Adı barış ve kutsiyet anlamına gelse de ne yazık ki adıyla ters orantılı bir hikâyenin kahramanıdır Kudüs. 14 Mayıs 1948’de sözde İsrail devletinin kurulması ile yıllardır süren çatışmalar tekrar başlamıştır. Tabi ki bu durum iki ordunun birbiriyle çatışması değil, ağır silahlarla donatılmış İsrail ordusuna Filistinlilerin mücadelesidir.

Sürekli bombalanan topraklar, evlerinden zorla çıkarılanlar, yıllardır mülteci konumunda yaşamak durumunda kalanlar, bir yerden bir yere gidebilmek için sürekli İsrail askerlerinin kontrolünden geçmek zorunda olan insanlar ve tabii ki bütün bu sıkıntıların içinde yaşamaya çalışan çocuklar… Filistin’de çocuklar her gün sistematik olarak travmaya maruz kalıyor. Bu baskılar elbette çocuklarda büyük acılara neden oluyor.

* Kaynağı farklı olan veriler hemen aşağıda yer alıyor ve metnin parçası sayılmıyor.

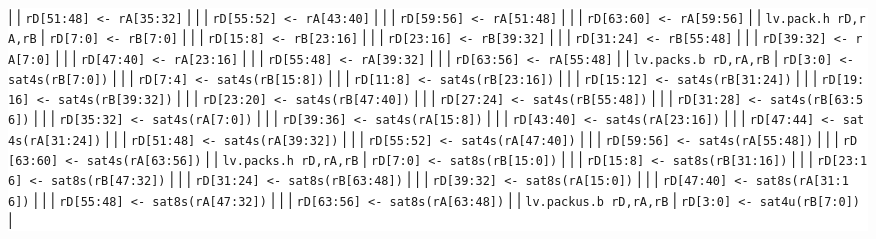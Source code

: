 |                        | `rD[51:48] <- rA[35:32]`                                                                |
|                        | `rD[55:52] <- rA[43:40]`                                                                |
|                        | `rD[59:56] <- rA[51:48]`                                                                |
|                        | `rD[63:60] <- rA[59:56]`                                                                |
| `lv.pack.h rD,rA,rB`   | `rD[7:0] <- rB[7:0]`                                                                    |
|                        | `rD[15:8] <- rB[23:16]`                                                                 |
|                        | `rD[23:16] <- rB[39:32]`                                                                |
|                        | `rD[31:24] <- rB[55:48]`                                                                |
|                        | `rD[39:32] <- rA[7:0]`                                                                  |
|                        | `rD[47:40] <- rA[23:16]`                                                                |
|                        | `rD[55:48] <- rA[39:32]`                                                                |
|                        | `rD[63:56] <- rA[55:48]`                                                                |
| `lv.packs.b rD,rA,rB`  | `rD[3:0] <- sat4s(rB[7:0])`                                                             |
|                        | `rD[7:4] <- sat4s(rB[15:8])`                                                            |
|                        | `rD[11:8] <- sat4s(rB[23:16])`                                                          |
|                        | `rD[15:12] <- sat4s(rB[31:24])`                                                         |
|                        | `rD[19:16] <- sat4s(rB[39:32])`                                                         |
|                        | `rD[23:20] <- sat4s(rB[47:40])`                                                         |
|                        | `rD[27:24] <- sat4s(rB[55:48])`                                                         |
|                        | `rD[31:28] <- sat4s(rB[63:56])`                                                         |
|                        | `rD[35:32] <- sat4s(rA[7:0])`                                                           |
|                        | `rD[39:36] <- sat4s(rA[15:8])`                                                          |
|                        | `rD[43:40] <- sat4s(rA[23:16])`                                                         |
|                        | `rD[47:44] <- sat4s(rA[31:24])`                                                         |
|                        | `rD[51:48] <- sat4s(rA[39:32])`                                                         |
|                        | `rD[55:52] <- sat4s(rA[47:40])`                                                         |
|                        | `rD[59:56] <- sat4s(rA[55:48])`                                                         |
|                        | `rD[63:60] <- sat4s(rA[63:56])`                                                         |
| `lv.packs.h rD,rA,rB`  | `rD[7:0] <- sat8s(rB[15:0])`                                                            |
|                        | `rD[15:8] <- sat8s(rB[31:16])`                                                          |
|                        | `rD[23:16] <- sat8s(rB[47:32])`                                                         |
|                        | `rD[31:24] <- sat8s(rB[63:48])`                                                         |
|                        | `rD[39:32] <- sat8s(rA[15:0])`                                                          |
|                        | `rD[47:40] <- sat8s(rA[31:16])`                                                         |
|                        | `rD[55:48] <- sat8s(rA[47:32])`                                                         |
|                        | `rD[63:56] <- sat8s(rA[63:48])`                                                         |
| `lv.packus.b rD,rA,rB` | `rD[3:0] <- sat4u(rB[7:0])`                                                             |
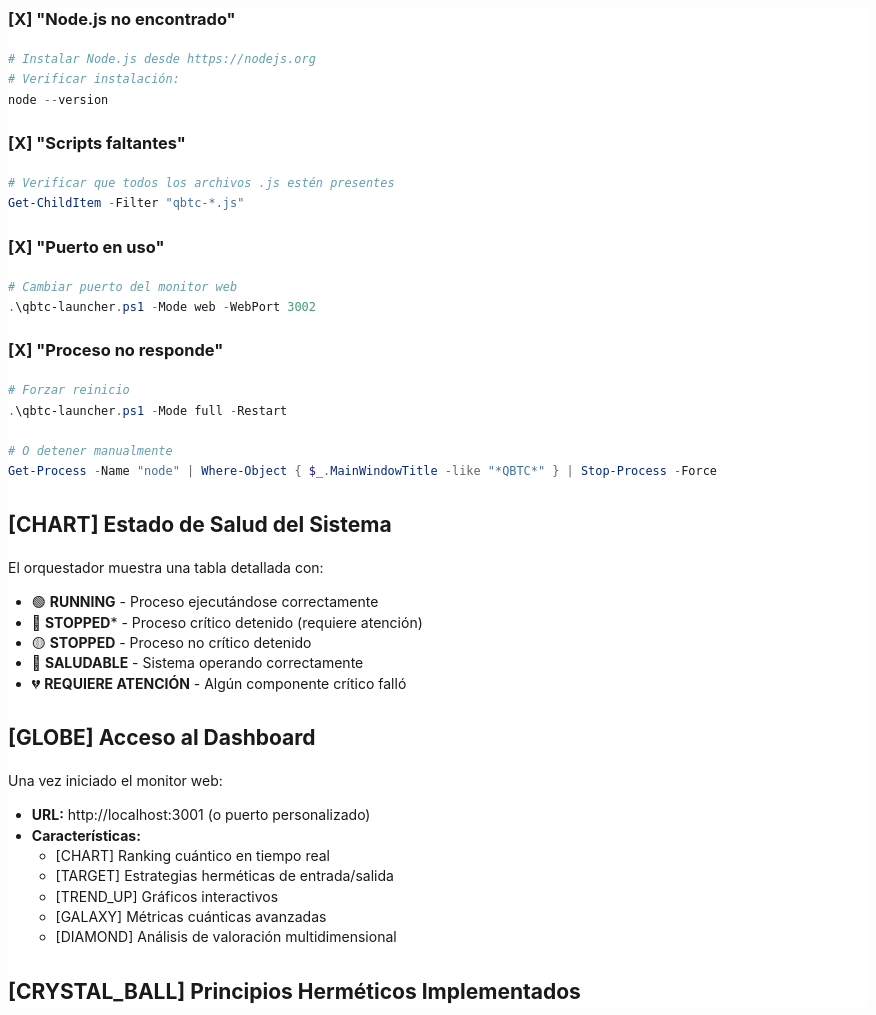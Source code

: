 ### [X] "Node.js no encontrado"
```powershell
# Instalar Node.js desde https://nodejs.org
# Verificar instalación:
node --version
```

### [X] "Scripts faltantes"
```powershell
# Verificar que todos los archivos .js estén presentes
Get-ChildItem -Filter "qbtc-*.js"
```

### [X] "Puerto en uso"
```powershell
# Cambiar puerto del monitor web
.\qbtc-launcher.ps1 -Mode web -WebPort 3002
```

### [X] "Proceso no responde"
```powershell
# Forzar reinicio
.\qbtc-launcher.ps1 -Mode full -Restart

# O detener manualmente
Get-Process -Name "node" | Where-Object { $_.MainWindowTitle -like "*QBTC*" } | Stop-Process -Force
```

## [CHART] Estado de Salud del Sistema

El orquestador muestra una tabla detallada con:

- 🟢 **RUNNING** - Proceso ejecutándose correctamente
- 🔴 **STOPPED*** - Proceso crítico detenido (requiere atención)  
- 🟡 **STOPPED** - Proceso no crítico detenido
- 💚 **SALUDABLE** - Sistema operando correctamente
- 💔 **REQUIERE ATENCIÓN** - Algún componente crítico falló

## [GLOBE] Acceso al Dashboard

Una vez iniciado el monitor web:
- **URL:** http://localhost:3001 (o puerto personalizado)
- **Características:**
  - [CHART] Ranking cuántico en tiempo real
  - [TARGET] Estrategias herméticas de entrada/salida
  - [TREND_UP] Gráficos interactivos
  - [GALAXY] Métricas cuánticas avanzadas
  - [DIAMOND] Análisis de valoración multidimensional

## [CRYSTAL_BALL] Principios Herméticos Implementados
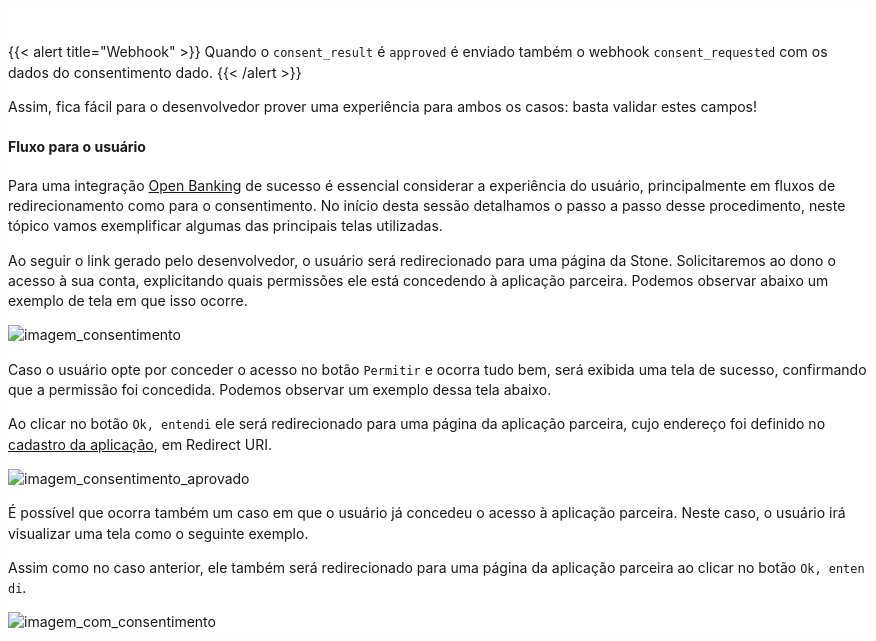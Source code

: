 <br>

{{< alert title="Webhook" >}}
Quando o `consent_result` é `approved` é enviado também o webhook `consent_requested` com os dados do consentimento dado.
{{< /alert >}}


Assim, fica fácil para o desenvolvedor prover uma experiência para ambos os casos: basta validar estes campos!





#### **Fluxo para o usuário**

Para uma integração [Open Banking](/docs/guias/a-conta-stone/modelos-de-parceria) de sucesso é essencial considerar a experiência do usuário, principalmente em fluxos de redirecionamento como para o consentimento. 
No início desta sessão detalhamos o passo a passo desse procedimento, neste tópico vamos exemplificar algumas das principais telas utilizadas.

Ao seguir o link gerado pelo desenvolvedor, o usuário será redirecionado para uma página da Stone. Solicitaremos ao dono o acesso à sua conta, explicitando quais permissões ele está concedendo à aplicação parceira. Podemos observar abaixo um exemplo de tela em que isso ocorre.



![imagem_consentimento](/docs/guias/integracao/consentimento/consentimento.png)



Caso o usuário opte por conceder o acesso no botão `Permitir` e ocorra tudo bem, será exibida uma tela de sucesso, confirmando que a permissão foi concedida. Podemos observar um exemplo dessa tela abaixo.

Ao clicar no botão `Ok, entendi` ele será redirecionado para uma página da aplicação parceira, cujo endereço foi definido no [cadastro da aplicação](/docs/guias/integracao/cadastro-da-aplicacao), em Redirect URI.



![imagem_consentimento_aprovado](/docs/guias/integracao/consentimento/consentimento-aprovado.png)



É possível que ocorra também um caso em que o usuário já concedeu o acesso à aplicação parceira. Neste caso, o usuário irá visualizar uma tela como o seguinte exemplo.

Assim como no caso anterior, ele também será redirecionado para uma página da aplicação parceira ao clicar no botão `Ok, entendi`.



![imagem_com_consentimento](/docs/guias/integracao/consentimento/com-consentimento.png)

Çoğu fiziksel olarak hayatta kalmayı başarabilse de psikolojik olarak paramparça oluyor. Filistin’de yaşayan çocuklar için en büyük mutluluk belki de sabah uyandığında ana babasının yanında olmasıdır. Çünkü her an şehit olabilir ya da tutuklanıp cezaevine götürülebilirler. Aslında en acısı da 10-15 yaşlarındaki çocukları bile sürekli gözaltına alıp korkutmaya sindirmeye çalışan bir İsrail ordusu gerçeği.

Filistinli çocuklar dünyada askeri adalet sistemi ile yargılanan tek çocuklardır. Ebeveynlerini, kardeşlerini, akrabalarını, arkadaşlarını veya evlerini kaybeden çocuklarda Travma Sonrası Stres Bozukluğu gelişme ihtimali yüksek. Uyku problemleri, kâbuslar, yatak ıslatma, çaresizlik, yalnızlık, öfke, hissizlik, gelecek hakkında olumsuz düşünceler yaşayabiliyorlar.